→ **WHAT THE TASK REQUIRES**:
Produce an exact copy of the lines from the line containing "are now living. By the end of the kali" through the last line of the entries below, and only those lines.

== DATA FOR THIS EXERCISE

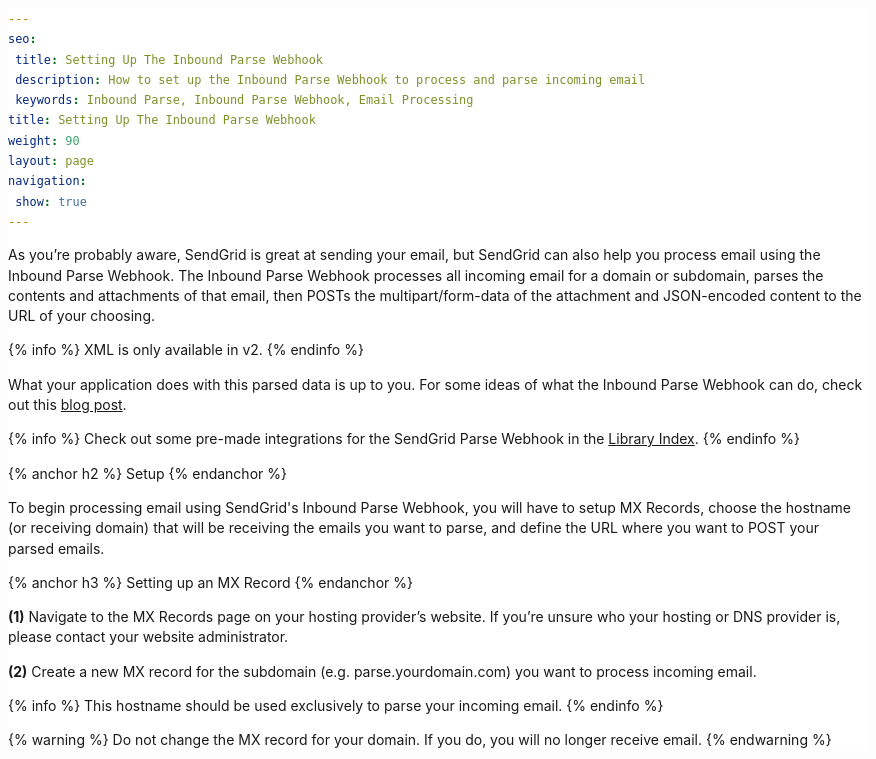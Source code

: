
 ```yaml
---
seo:
 title: Setting Up The Inbound Parse Webhook
 description: How to set up the Inbound Parse Webhook to process and parse incoming email
 keywords: Inbound Parse, Inbound Parse Webhook, Email Processing
title: Setting Up The Inbound Parse Webhook
weight: 90
layout: page
navigation:
 show: true
---
```


As you’re probably aware, SendGrid is great at sending your email, but SendGrid can also help you process email using the Inbound Parse Webhook. The Inbound Parse Webhook processes all incoming email for a domain or subdomain, parses the contents and attachments of that email, then POSTs the multipart/form-data of the attachment and JSON-encoded content to the URL of your choosing.

{% info %}
XML is only available in v2.
{% endinfo %}

What your application does with this parsed data is up to you. For some ideas of what the Inbound Parse Webhook can do, check out this [blog post](https://sendgrid.com/blog/parse-api-oh-what-you-can-do/).

{% info %}
Check out some pre-made integrations for the SendGrid Parse Webhook in the [Library Index]({{root_url}}/Integrate/libraries.html#-Webhook-Libraries).
{% endinfo %}

{% anchor h2 %}
Setup
{% endanchor %}

To begin processing email using SendGrid's Inbound Parse Webhook, you will have to setup MX Records, choose the hostname (or receiving domain) that will be receiving the emails you want to parse, and define the URL where you want to POST your parsed emails.

{% anchor h3 %}
Setting up an MX Record
{% endanchor %}

  **(1)** Navigate to the MX Records page on your hosting provider’s website. If you’re unsure who your hosting or DNS provider is, please contact your website administrator.

  **(2)** Create a new MX record for the subdomain (e.g. parse.yourdomain.com) you want to process incoming email.

{% info %}
This hostname should be used exclusively to parse your incoming email.
{% endinfo %}

{% warning %}
Do not change the MX record for your domain. If you do, you will no longer receive email.
{% endwarning %}
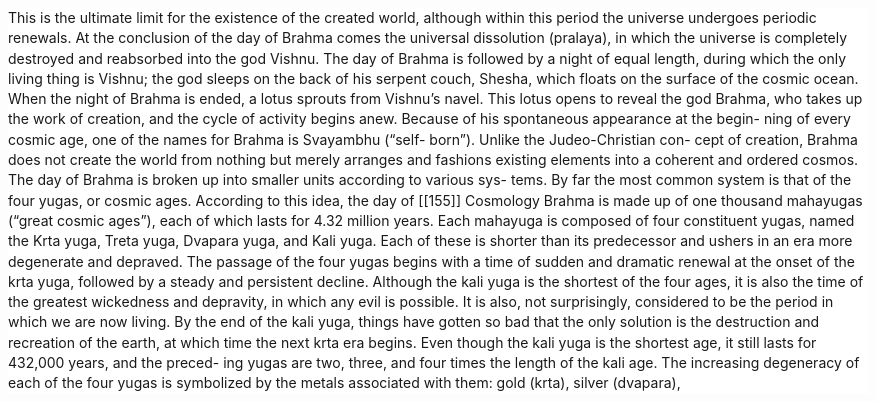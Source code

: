 This is the ultimate limit for the
existence of the created world, although
within this period the universe
undergoes periodic renewals. At the
conclusion of the day of Brahma comes
the universal dissolution (pralaya), in
which the universe is completely
destroyed and reabsorbed into the god
Vishnu. The day of Brahma is followed
by a night of equal length, during which
the only living thing is Vishnu; the god
sleeps on the back of his serpent couch,
Shesha, which floats on the surface of
the cosmic ocean. When the night of
Brahma is ended, a lotus sprouts from
Vishnu’s navel. This lotus opens to
reveal the god Brahma, who takes up
the work of creation, and the cycle of
activity begins anew. Because of his
spontaneous appearance at the begin-
ning of every cosmic age, one of the
names for Brahma is Svayambhu (“self-
born”). Unlike the Judeo-Christian con-
cept of creation, Brahma does not create
the world from nothing but merely
arranges and fashions existing elements
into a coherent and ordered cosmos.
The day of Brahma is broken up into
smaller units according to various sys-
tems. By far the most common system is
that of the four yugas, or cosmic ages.
According to this idea, the day of
[[155]]
Cosmology
Brahma is made up of one thousand
mahayugas (“great cosmic ages”), each
of which lasts for 4.32 million years.
Each mahayuga is composed of four
constituent yugas, named the Krta
yuga, Treta yuga, Dvapara yuga, and
Kali yuga. Each of these is shorter than
its predecessor and ushers in an era
more degenerate and depraved. The
passage of the four yugas begins with a
time of sudden and dramatic renewal at
the onset of the krta yuga, followed by a
steady and persistent decline. Although
the kali yuga is the shortest of the four
ages, it is also the time of the greatest
wickedness and depravity, in which any
evil is possible. It is also, not surprisingly,
considered to be the period in which we
are now living. By the end of the kali
yuga, things have gotten so bad that the
only solution is the destruction and
recreation of the earth, at which time
the next krta era begins. Even though
the kali yuga is the shortest age, it still
lasts for 432,000 years, and the preced-
ing yugas are two, three, and four times
the length of the kali age. The increasing
degeneracy of each of the four yugas is
symbolized by the metals associated
with them: gold (krta), silver (dvapara),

====

→ **RESPONSE TO THE TASK**:
are now living. By the end of the kali
yuga, things have gotten so bad that the
only solution is the destruction and
recreation of the earth, at which time
the next krta era begins. Even though
the kali yuga is the shortest age, it still
lasts for 432,000 years, and the preced-
ing yugas are two, three, and four times
the length of the kali age. The increasing
degeneracy of each of the four yugas is
symbolized by the metals associated
with them: gold (krta), silver (dvapara),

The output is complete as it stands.